The outline of this paper is as follows: Sect. 2 presents the development of the proposed approach, in which a detailed description of the acoustical environment and the new cascading structure for combining acoustic noise and echo cancellation systems are given. In Sect. 3, we present the experimental study, where we describe the used signals and we present the simulation and the evaluation results of the proposed approach. Finally, we conclude our work in Sect. 4.
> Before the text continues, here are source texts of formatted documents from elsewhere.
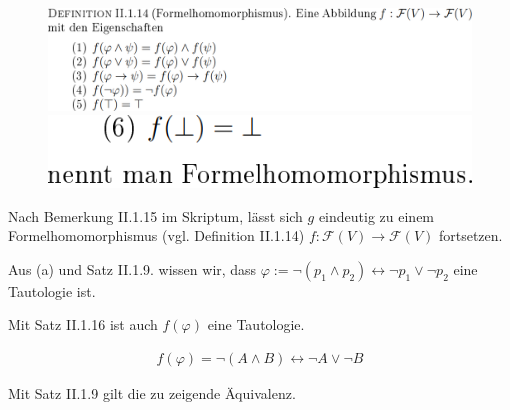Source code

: \begin{solution}
\begin{enumerate}[label = \alph*.]
    \begin{figure}[h!]
        \begin{boxedin}
            \begin{center}
                \includegraphics[width = 0.75 \textwidth]{../../../Fundament-LaTeX/images/LGM/LGM - Definition II.1.14.1 (Formelhomomorphismus).png} \\
                \includegraphics[width = 0.125 \textwidth]{../../../Fundament-LaTeX/images/LGM/LGM - Definition II.1.14.2 (Formelhomomorphismus).png}
            \end{center}
        \end{boxedin}
    \end{figure}

    Nach Bemerkung II.1.15 im Skriptum, lässt sich $g$ eindeutig zu einem Formelhomomorphismus (vgl. Definition II.1.14) $f:\mathcal{F}(V) \to \mathcal{F}(V)$ fortsetzen.


    Aus (a) und Satz II.1.9. wissen wir, dass $\varphi := \neg (p_1 \land p_2) \leftrightarrow \neg p_1 \lor \neg p_2$ eine Tautologie ist.


    Mit Satz II.1.16 ist auch $f(\varphi)$ eine Tautologie.

    \begin{align*}
        f(\varphi) = \neg (A \land B) \leftrightarrow \neg A \lor \neg B
    \end{align*}

    Mit Satz II.1.9 gilt die zu zeigende Äquivalenz.

\end{enumerate}

\end{solution}

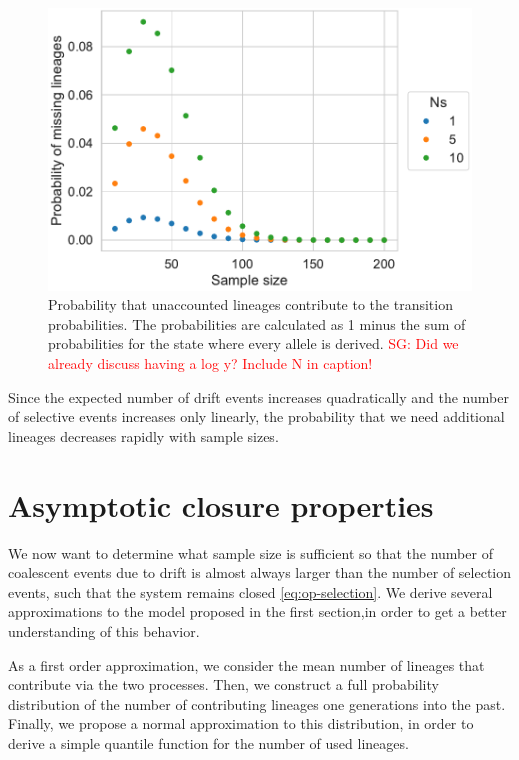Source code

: \documentclass[review]{elsarticle}
\newcommand{\sgcomment}[1]{\textcolor{red}{SG: #1}}
\begin{document}
\begin{figure}
  \centering
  \includegraphics[]{fig/missing.pdf}
  \caption{Probability that unaccounted lineages contribute to the transition probabilities. The
    probabilities are calculated as 1 minus the sum of probabilities for the state where every
    allele is derived. \sgcomment{Did we already discuss having a log y? Include N in caption!}}
    \label{fig:missing}
\end{figure}

Since the expected number of drift events increases quadratically and the number of selective events increases only linearly, the probability that we need additional lineages decreases rapidly with sample sizes. 

\section{Asymptotic closure properties}

We now want to determine what sample size is sufficient so that the number of coalescent events due
to drift is almost always larger than the number of selection events, such that the system remains closed
\eqref{eq:op-selection}. We derive several approximations to the model proposed in the first
section,in order to get a better understanding of this behavior.

As a first order approximation, we consider the mean number of lineages that contribute via the two
processes. Then, we construct a full probability distribution of the number of contributing lineages
one generations into the past. Finally, we propose a normal approximation to this distribution, in
order to derive a simple quantile function for the number of used lineages.
\end{document}
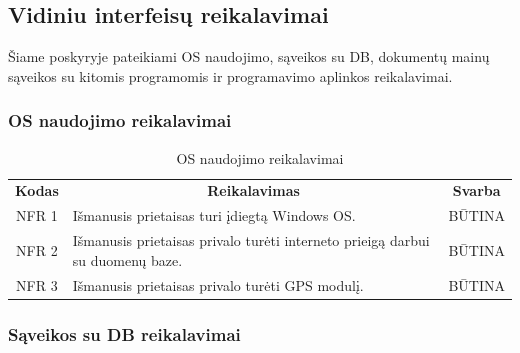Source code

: \documentclass{VUMIFPSkursinis}
\begin{document}
\subsection{Vidiniu interfeisų reikalavimai}
Šiame poskyryje pateikiami OS naudojimo, sąveikos su DB, dokumentų mainų sąveikos su kitomis programomis ir programavimo aplinkos reikalavimai.
\subsubsection{OS naudojimo reikalavimai}

\begin{center}
	\begin{table}[H]
	\caption{OS naudojimo reikalavimai}
	\begin{tabular}{|p{2cm}|p{}|p{}|}
	\hline
	    \rowcolor{lightgray}
		\multicolumn{3}{|c|}{Apsaugos reikalavimai}\\
		
	\hline
		\multicolumn{1}{|c|}{{\bfseries Kodas}}&
		\multicolumn{1}{|c|}{{\bfseries Reikalavimas}}&
		\multicolumn{1}{|c|}{{\bfseries Svarba}}\\
	\hline 	
		\multicolumn{1}{|c|}{NFR 1}&
		{Išmanusis prietaisas turi įdiegtą Windows OS.}&
		\multicolumn{1}{|c|}{BŪTINA}\\	
	
	\hline 	
		\multicolumn{1}{|c|}{NFR 2}&
		{Išmanusis prietaisas privalo turėti interneto prieigą darbui su duomenų baze.}&
		\multicolumn{1}{|c|}{BŪTINA}\\	
	
	\hline 	
		\multicolumn{1}{|c|}{NFR 3}&
		{Išmanusis prietaisas privalo turėti GPS modulį.}&
		\multicolumn{1}{|c|}{BŪTINA}\\	
	
	\hline 	 	
	\end{tabular}
	
	\label{table:OSnaudojimoreikalavimai}
	\end{table}

\end{center}

\subsubsection{Sąveikos su DB reikalavimai}
\end{document}
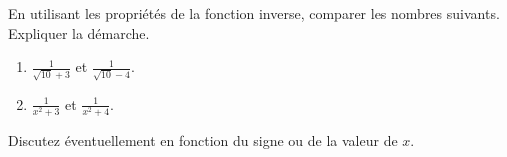 
\begin{exercice}\label{exosmath-0277}

    En utilisant les propriétés de la fonction inverse, comparer les nombres suivants. Expliquer la démarche.
    \begin{enumerate}
        \item
            \( \frac{1}{ \sqrt{10}+3 }\) et \( \frac{1}{ \sqrt{10}-4 }\).
        \item
            \( \frac{1}{ x^2+3 }\) et \( \frac{1}{ x^2+4 }\).
    \end{enumerate}
    Discutez éventuellement en fonction du signe ou de la valeur de \( x\).

\end{exercice}
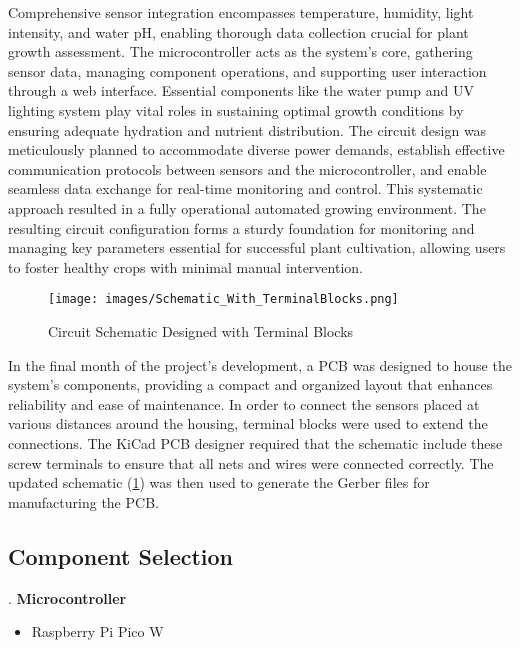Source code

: \documentclass[12pt]{article} %
\begin{document}
\pagebreak\noindent Comprehensive sensor integration encompasses temperature, humidity, light intensity, and water pH, enabling thorough data collection crucial for plant growth assessment. The microcontroller acts as the system's core, gathering sensor data, managing component operations, and supporting user interaction through a web interface. Essential components like the water pump and UV lighting system play vital roles in sustaining optimal growth conditions by ensuring adequate hydration and nutrient distribution.
\newline
\newline
\noindent The circuit design was meticulously planned to accommodate diverse power demands, establish effective communication protocols between sensors and the microcontroller, and enable seamless data exchange for real-time monitoring and control. This systematic approach resulted in a fully operational automated growing environment. The resulting circuit configuration forms a sturdy foundation for monitoring and managing key parameters essential for successful plant cultivation, allowing users to foster healthy crops with minimal manual intervention.
\begin{figure}[H]
    \centering
    \texttt{[image: images/Schematic\_With\_TerminalBlocks.png]}
    \caption{Circuit Schematic Designed with Terminal Blocks}
    \label{fig:Schem_TerminalBlocks}
\end{figure}
\noindent In the final month of the project's development, a PCB was designed to house the system's components, providing a compact and organized layout that enhances reliability and ease of maintenance. In order to connect the sensors placed at various distances around the housing, terminal blocks were used to extend the connections. The KiCad PCB designer required that the schematic include these screw terminals to ensure that all nets and wires were connected correctly. The updated schematic (\ref{fig:Schem_TerminalBlocks}) was then used to generate the Gerber files for manufacturing the PCB.

\pagebreak
\subsection{Component Selection}
. \textbf{Microcontroller}
\begin{itemize}
    \item Raspberry Pi Pico W
\end{itemize}
\end{document}
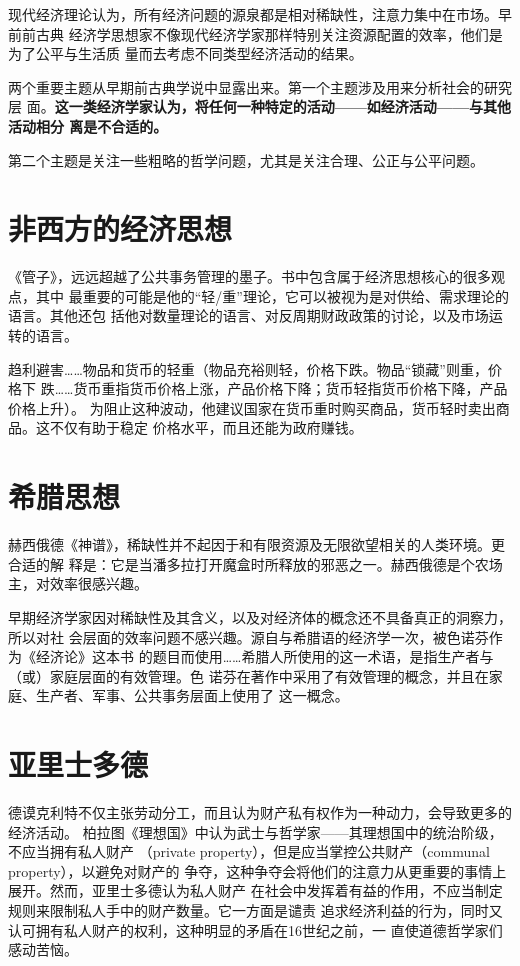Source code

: 现代经济理论认为，所有经济问题的源泉都是相对稀缺性，注意力集中在市场。早前前古典
经济学思想家不像现代经济学家那样特别关注资源配置的效率，他们是为了公平与生活质
量而去考虑不同类型经济活动的结果。

两个重要主题从早期前古典学说中显露出来。第一个主题涉及用来分析社会的研究层
面。\textbf{这一类经济学家认为，将任何一种特定的活动——如经济活动——与其他活动相分
  离是不合适的。}

第二个主题是关注一些粗略的哲学问题，尤其是关注合理、公正与公平问题。

\section{非西方的经济思想}

《管子》，远远超越了公共事务管理的墨子。书中包含属于经济思想核心的很多观点，其中
最重要的可能是他的“轻/重”理论，它可以被视为是对供给、需求理论的语言。其他还包
括他对数量理论的语言、对反周期财政政策的讨论，以及市场运转的语言。

趋利避害……物品和货币的轻重（物品充裕则轻，价格下跌。物品“锁藏”则重，价格下
跌……货币重指货币价格上涨，产品价格下降；货币轻指货币价格下降，产品价格上升）。
为阻止这种波动，他建议国家在货币重时购买商品，货币轻时卖出商品。这不仅有助于稳定
价格水平，而且还能为政府赚钱。

\section{希腊思想}

赫西俄德《神谱》，稀缺性并不起因于和有限资源及无限欲望相关的人类环境。更合适的解
释是：它是当潘多拉打开魔盒时所释放的邪恶之一。赫西俄德是个农场主，对效率很感兴趣。

早期经济学家因对稀缺性及其含义，以及对经济体的概念还不具备真正的洞察力，所以对社
会层面的效率问题不感兴趣。源自与希腊语的经济学一次，被色诺芬作为《经济论》这本书
的题目而使用……希腊人所使用的这一术语，是指生产者与（或）家庭层面的有效管理。色
诺芬在著作中采用了有效管理的概念，并且在家庭、生产者、军事、公共事务层面上使用了
这一概念。

\section{亚里士多德}

德谟克利特不仅主张劳动分工，而且认为财产私有权作为一种动力，会导致更多的经济活动。
柏拉图《理想国》中认为武士与哲学家——其理想国中的统治阶级，不应当拥有私人财产
（private property），但是应当掌控公共财产（communal property），以避免对财产的
争夺，这种争夺会将他们的注意力从更重要的事情上展开。然而，亚里士多德认为私人财产
在社会中发挥着有益的作用，不应当制定规则来限制私人手中的财产数量。它一方面是谴责
追求经济利益的行为，同时又认可拥有私人财产的权利，这种明显的矛盾在16世纪之前，一
直使道德哲学家们感动苦恼。

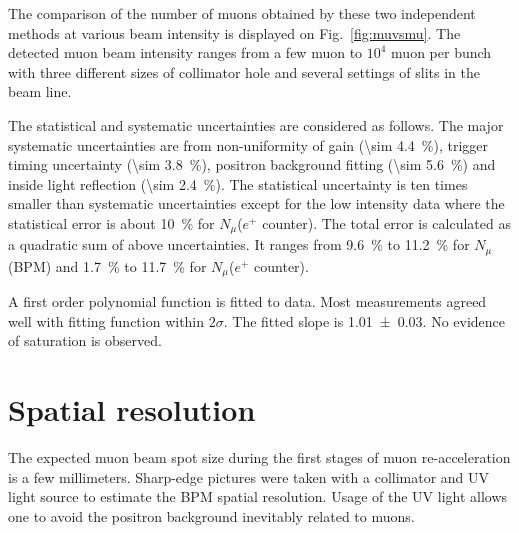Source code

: \documentclass[preprint,3p,twocolumn]{elsarticle}
\begin{document}
The comparison of the number of muons obtained by these two
independent methods at various beam intensity is displayed on
Fig.~\ref{fig:muvsmu}. The detected muon beam intensity ranges
from a few muon to $10^{4}$ muon per bunch with three different
sizes of collimator hole and several settings of slits in the
beam line.

The statistical and systematic uncertainties are considered as
follows. The major systematic uncertainties are from
non-uniformity of gain (\SI{\sim 4.4}{\percent}), trigger timing
uncertainty (\SI{\sim 3.8}{\percent}), positron background
fitting (\SI{\sim 5.6}{\percent}) and inside light reflection
(\SI{\sim 2.4}{\percent}).  The statistical uncertainty is ten
times smaller than systematic uncertainties except for the low
intensity data where the statistical error is about
\SI{10}{\percent} for $N_\mu$($e^+$ counter).  The total error
is calculated as a quadratic sum of above uncertainties. It
ranges from \SI{9.6}{\percent} to \SI{11.2}{\percent} for 
$N_\mu$(BPM) and \SI{1.7}{\percent} to \SI{11.7}{\percent} for 
$N_\mu$($e^+$ counter).

A first order polynomial function is fitted to data.  Most
measurements agreed well with fitting function within $2\sigma$.
The fitted slope is \num{1.01 \pm 0.03}. No evidence of
saturation is observed.

\section{Spatial resolution}
 
The expected muon beam spot size during the first stages of muon
re-acceleration is a few millimeters.  Sharp-edge pictures were
taken with a collimator and UV light source to estimate the BPM
spatial resolution.  Usage of the UV light allows one to avoid
the positron background inevitably related to muons.
\end{document}
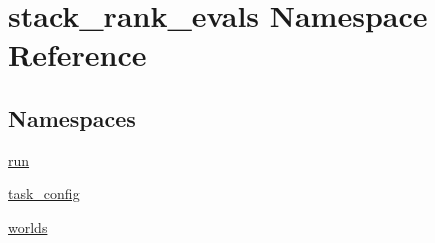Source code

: \hypertarget{namespacestack__rank__evals}{}\section{stack\+\_\+rank\+\_\+evals Namespace Reference}
\label{namespacestack__rank__evals}
\subsection*{Namespaces}
\begin{DoxyCompactItemize}
\item 
 \hyperlink{namespacestack__rank__evals_1_1run}{run}
\item 
 \hyperlink{namespacestack__rank__evals_1_1task__config}{task\+\_\+config}
\item 
 \hyperlink{namespacestack__rank__evals_1_1worlds}{worlds}
\end{DoxyCompactItemize}
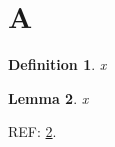 \documentclass{article}
\newtheorem{definition}{Definition}[section]\newtheorem{lemma}[definition]{Lemma}
\begin{document}
\section{A}
\begin{definition}\label{def:a}x\end{definition}\begin{lemma}\label{lem:a}x\end{lemma}
REF: \cref{lem:a}.
\end{document}
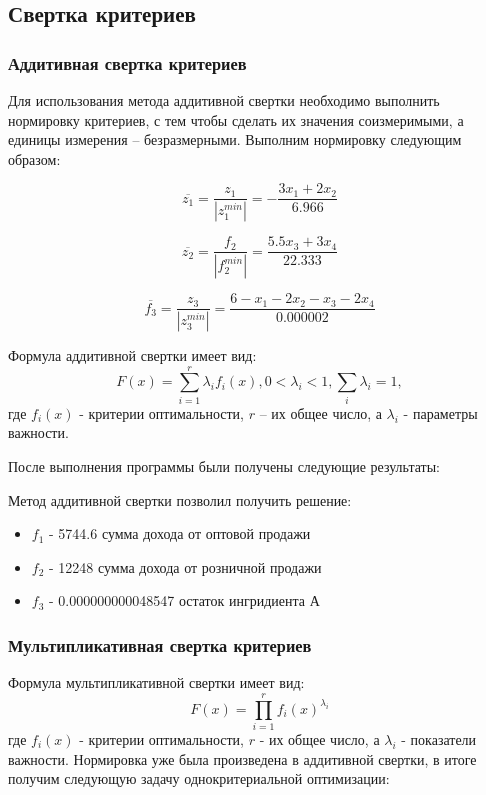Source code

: \documentclass[14pt,a4paper,report]{report}
\begin{document}
\subsection{Свертка критериев}
\subsubsection{Аддитивная свертка критериев}
Для использования метода аддитивной свертки необходимо выполнить нормировку критериев, с тем чтобы сделать их значения соизмеримыми, а единицы измерения – безразмерными. Выполним нормировку следующим образом:


    
    
\begin{equation}
\overline{z_1} = \frac{z_1}{|z_1^{min}|} =
-\frac{3x_1 + 2x_2}{6.966}
\end{equation}

\begin{equation}
\overline{z_2} = \frac{f_2}{|f_2^{min}|} = \frac{5.5x_3 + 3x_4} {22.333} 
\end{equation}

\begin{equation}
\overline{f_3} = \frac{z_3}{|z_3^{min}|} = \frac{6 - x_1 - 2x_2 - x_3 - 2x_4 }{0.000002} 
\end{equation}

Формула аддитивной свертки имеет вид:
\begin{equation}
F(x) = \sum_{i=1}^{r}\lambda_i f_i(x), 0<\lambda_i<1, \sum_i^{}\lambda_i=1,
\end{equation}
где $f_i(x)$ - критерии оптимальности, $r$ – их общее число, а $\lambda_i$ - параметры важности. 



После выполнения программы были получены следующие результаты:



Метод аддитивной свертки позволил получить решение:
\begin{itemize}
\item $f_1$ - 5744.6 сумма дохода от оптовой продажи
\item $f_2$ - 12248 сумма дохода от розничной продажи
\item $f_3$ - 0.000000000048547 остаток ингридиента А
\end{itemize}






\subsubsection{Мультипликативная свертка критериев}
Формула мультипликативной свертки имеет вид:
\begin{equation}
F(x) = \prod_{i=1}^{r}f_i(x)^{\lambda_i}
\end{equation}
где $f_i(x)$ - критерии оптимальности, $r$ - их общее число, а $\lambda_i$ - показатели важности. Нормировка уже была произведена в аддитивной свертки, в итоге получим следующую задачу однокритериальной оптимизации:
\end{document}
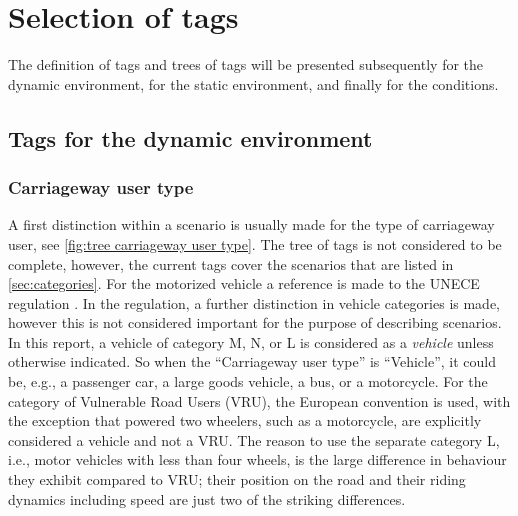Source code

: \section{Selection of tags}
\label{sec:tags}

The definition of tags and trees of tags will be presented subsequently for the dynamic environment, for the static environment, and finally for the conditions.



\subsection{Tags for the dynamic environment}
\label{sec:selection of tags dynamic}

\subsubsection{Carriageway user type}
A first distinction within a scenario is usually made for the type of carriageway user, see \cref{fig:tree carriageway user type}. The tree of tags is not considered to be complete, however, the current tags cover the scenarios that are listed in \cref{sec:categories}. For the motorized vehicle a reference is made to the UNECE regulation \cite{vehicle_categories2011}. In the regulation, a further distinction in vehicle categories is made, however this is not considered important for the purpose of describing scenarios. In this report, a vehicle of category M, N, or L is considered as a \emph{vehicle} unless otherwise indicated. So when the ``Carriageway user type'' is ``Vehicle'', it could be, e.g., a passenger car, a large goods vehicle, a bus, or a motorcycle. For the category of Vulnerable Road Users (VRU), the European convention is used, with the exception that powered two wheelers, such as a motorcycle, are explicitly considered a vehicle and not a VRU. The reason to use the separate category L, i.e., motor vehicles with less than four wheels, is the large difference in behaviour they exhibit compared to VRU; their position on the road and their riding dynamics including speed are just two of the striking differences.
2 Development of the proposed approach

In realistic hands-free communication applications, the observed speech signal is corrupted by the echo and noise components as well. As shown in Fig. 1, in addition to the punctual noise, the two microphones of the near-end pick up the amplified and broadcasted far-end signal.

Fig. 1
figure 1

Illustrative scheme of the acoustical environment

In order improve the AEC in the presence of punctual noise components, an acoustic noise canceller should be integrated to deal with noise components. In this section, we present a novel cascade structure for joint backward blind acoustic noise and echo cancellation systems, where the blind ANC stage is placed before the AEC one. In Fig. 2, we give a detailed scheme of the proposed structure, and then each step is described in the next sub-sections.

Fig. 2
figure 2

Detailed scheme of the novel cascading structure for joint backward blind acoustic noise and echo cancellation systems

2.1 Modeling of the acoustical environment

In Fig. 2 [1st step], we give the mixing model that is physically coherent [17], where \({\text{s }}\left( {\text{n}} \right)\) is the far-end signal, \({\text{b }}\left( {\text{n}} \right)\) is the punctual noise, and the impulse response \({\text{h}}_{11} \left( {\text{n}} \right)\) models the direct acoustic path, the impulse responses \({\text{h}}_{12} \left( {\text{n}} \right)\) and \({\text{h}}_{21} \left( {\text{n}} \right)\) model the cross acoustic paths between the source signals and the two microphones. In our work, it is assumed that the noise source is close to the second microphone, hence, the direct impulse response \({\text{h}}_{22} \left( {\text{n}} \right)\) is the Kronecker unit impulse \(\updelta\left( {\text{n}} \right)\) [13]. Both of \({\text{d}}_{1} \left( {\text{n}} \right)\) and \({\text{d}}_{2} \left( {\text{n}} \right)\) are the echo signals picked out by the near-end microphones. These echo signals are given by relations (1) and (2) respectively.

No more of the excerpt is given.